On the next screen you need to note down Client Id and Client Secret generated for you by Pega Platform. Just click “View & Download” to have this information conveniently exported to a text file. Notice that in this case Client represents your native app, so obviously the Client ID is different from the Client ID you have in Okta integration, where Client represented Pega Platform.

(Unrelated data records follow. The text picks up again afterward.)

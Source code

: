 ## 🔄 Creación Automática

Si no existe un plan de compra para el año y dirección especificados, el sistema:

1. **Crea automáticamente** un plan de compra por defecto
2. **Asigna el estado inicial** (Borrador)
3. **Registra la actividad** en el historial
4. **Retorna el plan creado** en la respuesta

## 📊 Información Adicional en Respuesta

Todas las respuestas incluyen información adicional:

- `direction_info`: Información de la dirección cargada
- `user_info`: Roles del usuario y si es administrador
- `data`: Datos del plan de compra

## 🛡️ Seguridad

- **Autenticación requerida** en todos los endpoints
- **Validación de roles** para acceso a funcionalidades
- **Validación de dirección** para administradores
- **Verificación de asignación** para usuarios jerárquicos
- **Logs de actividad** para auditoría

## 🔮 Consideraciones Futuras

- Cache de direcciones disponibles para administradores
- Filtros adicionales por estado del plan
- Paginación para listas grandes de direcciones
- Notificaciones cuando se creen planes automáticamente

Because we want to use OpenID Connect protocol, you need to make adjustments to registration endpoint configuration:
- Choose authorization code as the only supported grant type
- Add the Redirect URI. In later steps you will configure your native app to register as a handler for this URI, so the scheme should be unique to your native app
- Enable refresh token
- Enable PKCE, because this is recommended for distributed native apps, and in this configuration your client is a native app
Save your changes
Step 6: Build your mobile app
You should just follow the process described here, there is nothing specific to Okta. The custom.properties file corresponding to the example described in this how-to looks as follows:
container.authentication.servletName = PRMobileOAuth2
container.authentication.type = oauth2
container.authentication.oauth2.grantType = authorization_code
container.authentication.oauth2.scope = openid email profile
container.authentication.oauth2.authorizationEndpoint = https://eng-killerbees09.rpega.com:8080/prweb/PRRestService/oauth2/v1/authorize
container.authentication.oauth2.tokenEndpoint = https://eng-killerbees09.rpega.com:8080/prweb/PRRestService/oauth2/v1/token
container.authentication.oauth2.userInfoEndpoint = https://eng-killerbees09.rpega.com:8080/prweb/PRRestService/oauthclients/v1/userinfo/json
container.authentication.oauth2.tokenRevocationEndpoint = https://eng-killerbees09.rpega.com:8080/prweb/PRRestService/oauth2/v1/revoke
container.authentication.oauth2.clientId = 51965064475465274201
container.authentication.oauth2.clientSecret = D21D0A98CDAA58EE5101C5150480117E
container.authentication.oauth2.redirectUri = com.myorg.myapp://redirect
Step 7: Login to your mobile app
Install your brand new mobile app on a phone to verify the experience your end users will have. After starting the app, it will display the following screen:
Tapping "Log in" will open an external web browser, such as Chrome, and load the Okta login page there:
After successful authentication, you will be brought back to your app which will proceed with loading your Pega application.